In 2009 I decided to take time off in order to travel with my family and spend as much time with my 3 amazing children and my fabulous husband. This blog will chronicle our adventures.
Monday, May 10, 2010
You can't take the brooklyn oudda de boy, DJ Dance Mix, Swinging Massages from the Ceiling
Today we awoke at 6:30am, a veritable sleep in, and made it to the hiking meeting point at exactly 7am. This morning the hardest hike offered was a Level 3 and as we sussed out our fellow hikers, it was clear that these were no experts. There were two pudgy 60-something women wearing their new Ranch t-shirts, such an amateur move, as well as a mother daughter duo who were, I surmised, at long last attempting to make good on a new year’s resolution to get into shape, and one 75-year old gentleman with his own hiking stick, water bottle belt and some wicked varicose veins. Once aboard the van, the elder man who was sitting next to David, introduced himself and began to tell us his life story without any prompting or for that matter show of interest on our part.

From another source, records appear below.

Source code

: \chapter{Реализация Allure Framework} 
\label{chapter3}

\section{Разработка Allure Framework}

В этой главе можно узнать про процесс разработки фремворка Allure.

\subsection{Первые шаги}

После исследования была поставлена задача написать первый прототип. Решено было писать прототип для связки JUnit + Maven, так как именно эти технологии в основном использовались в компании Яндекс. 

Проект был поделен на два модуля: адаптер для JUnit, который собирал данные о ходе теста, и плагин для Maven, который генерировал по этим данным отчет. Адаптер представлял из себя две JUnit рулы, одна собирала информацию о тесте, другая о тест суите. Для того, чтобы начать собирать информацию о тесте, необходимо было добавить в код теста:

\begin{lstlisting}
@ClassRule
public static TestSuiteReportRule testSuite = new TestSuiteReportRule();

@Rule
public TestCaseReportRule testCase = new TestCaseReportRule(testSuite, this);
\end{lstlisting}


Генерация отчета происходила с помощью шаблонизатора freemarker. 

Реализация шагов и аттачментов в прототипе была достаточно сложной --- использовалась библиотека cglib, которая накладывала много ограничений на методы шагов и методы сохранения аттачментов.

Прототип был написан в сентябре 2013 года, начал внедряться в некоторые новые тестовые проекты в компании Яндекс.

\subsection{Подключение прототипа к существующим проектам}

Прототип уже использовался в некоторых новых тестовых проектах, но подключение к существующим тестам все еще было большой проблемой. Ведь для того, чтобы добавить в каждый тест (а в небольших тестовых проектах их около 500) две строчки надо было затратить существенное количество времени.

Danny is from Brooklyn originally, and 47 years in LA have done precious little to modify his prodigious Brooklyn accent. “I’m Da-ehn-ny from LA bud I grew ub in Brooklyn, you evah hoid of the late comedian Jack Benny, funny guy very funny in a Jewish kinda way ah-end if you grew ub in Brooklyn when Jackie, that’s my wife, and I did then you eeder are Jewish oh-wer you should be, ha, ha, ha. Anyway, like Jack use to say, Benny I’m tawkin aboud, “You can take da boy oudda Brooklyn but ya cain’t take the Brooklyn oudda da boy.” Ya know whad I mean?” Needless to say with Danny present, one needed to do little other than nod, smile, laugh intermittently and answer the odd question no matter how personal.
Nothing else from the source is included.